Folha de S. Paulo


editorial

Partido da ciência

Daniel Leal-Olivas-22.abr.2017/AFP
A protestor holds a placard as scientists and science enthusiasts participate in the 'March for Science' which celebrates the scientific method, in Westminster, central London on April 22, 2017, Earth Day. Thousands of people rallied in support for science in Europe and Australasia on April 22, ahead of a march in Washington, triggered by rising concern over populism and so-called alternative facts. / AFP PHOTO / Daniel LEAL-OLIVAS
Manifestante segura cartaz na Marcha pela Ciência de Londres, no Reino Unido

Por surpreendente que pareça a afirmação no século 21, cientistas do planeta se declaram acuados.

Da perspectiva global, o mal-estar gira em torno de Donald Trump e seu desprezo pelos fatos, tendo como símbolo o ceticismo do presidente norte-americano quanto ao aquecimento global.

Tal visão se materializa em cortes de verbas para órgãos científicos e ambientais, além da decisão de abandonar o Acordo de Paris —assinado em 2015 para conter a emissão de gases do efeito estufa.

Não restrita a círculos governamentais, a visão anticientífica encontra eco na sociedade. Mesmo não revelando maiorias, impressionam certos percentuais registrados pelo Centro de Pesquisas Pew entre adultos dos Estados Unidos.
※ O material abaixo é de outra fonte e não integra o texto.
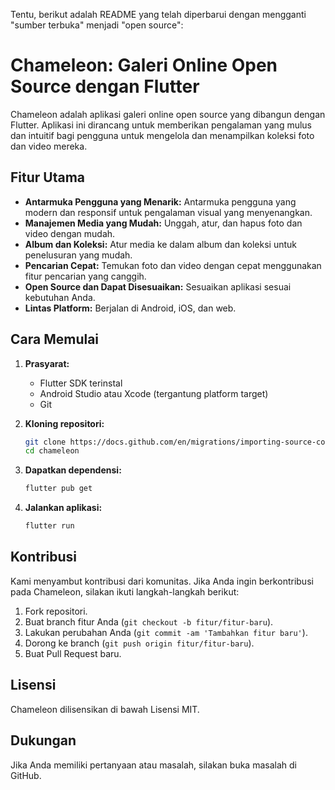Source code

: Tentu, berikut adalah README yang telah diperbarui dengan mengganti "sumber terbuka" menjadi "open source":

# Chameleon: Galeri Online Open Source dengan Flutter

Chameleon adalah aplikasi galeri online open source yang dibangun dengan Flutter. Aplikasi ini dirancang untuk memberikan pengalaman yang mulus dan intuitif bagi pengguna untuk mengelola dan menampilkan koleksi foto dan video mereka.

## Fitur Utama

* **Antarmuka Pengguna yang Menarik:** Antarmuka pengguna yang modern dan responsif untuk pengalaman visual yang menyenangkan.
* **Manajemen Media yang Mudah:** Unggah, atur, dan hapus foto dan video dengan mudah.
* **Album dan Koleksi:** Atur media ke dalam album dan koleksi untuk penelusuran yang mudah.
* **Pencarian Cepat:** Temukan foto dan video dengan cepat menggunakan fitur pencarian yang canggih.
* **Open Source dan Dapat Disesuaikan:** Sesuaikan aplikasi sesuai kebutuhan Anda.
* **Lintas Platform:** Berjalan di Android, iOS, dan web.

## Cara Memulai

1.  **Prasyarat:**
    * Flutter SDK terinstal
    * Android Studio atau Xcode (tergantung platform target)
    * Git

2.  **Kloning repositori:**

    ```bash
    git clone https://docs.github.com/en/migrations/importing-source-code/using-the-command-line-to-import-source-code/adding-locally-hosted-code-to-github
    cd chameleon
    ```

3.  **Dapatkan dependensi:**

    ```bash
    flutter pub get
    ```

4.  **Jalankan aplikasi:**

    ```bash
    flutter run
    ```

## Kontribusi

Kami menyambut kontribusi dari komunitas. Jika Anda ingin berkontribusi pada Chameleon, silakan ikuti langkah-langkah berikut:

1.  Fork repositori.
2.  Buat branch fitur Anda (`git checkout -b fitur/fitur-baru`).
3.  Lakukan perubahan Anda (`git commit -am 'Tambahkan fitur baru'`).
4.  Dorong ke branch (`git push origin fitur/fitur-baru`).
5.  Buat Pull Request baru.

## Lisensi

Chameleon dilisensikan di bawah Lisensi MIT.

## Dukungan

Jika Anda memiliki pertanyaan atau masalah, silakan buka masalah di GitHub.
São 22% os que confiam pouco ou nada em cientistas quando se trata de informações a respeito das causas das mudanças climáticas.

Com grupos antivacina propagando disparates na internet, 10% dos americanos julgam que os riscos da imunização são maiores que seus benefícios. Fora isso, adversários da teoria da evolução natural cobram o ensino de criacionismo nas escolas.

O contrassenso de tais manifestações de descaso pelos fatos em uma era de informações abundantes tem mobilizado os cientistas, em particular nos EUA.

Assim o demonstraram, em abril, marchas em defesa da ciência ocorridas em 600 cidades de 60 países, entre eles o Brasil.

Em entrevista a esta Folha, Fraser Stoddart, um dos vencedores do Prêmio Nobel de Química em 2016, externou sua inquietação com o que chamou de "volta no tempo" e cobrou maior engajamento científico de seus colegas.

No Brasil, representantes do setor discutem a criação de um partido político para ampliar sua voz. Um dos temas mais salientes é a perda de recursos orçamentários, ainda mais depois da fusão, no governo Michel Temer (PMDB), dos ministérios da Ciência e Tecnologia e das Comunicações.

Nesse ponto, causa preocupação que a pesquisa e a inovação no país continuem a depender substancialmente de organizações estatais.

Merecem estímulo as iniciativas que amplifiquem a influência do saber científico no debate público —de preferência, não por meio da criação de uma enésima legenda partidária. Sem prejuízo da ampla liberdade de opinião e expressão, reforços nas fileiras contrárias ao obscurantismo são bem-vindos.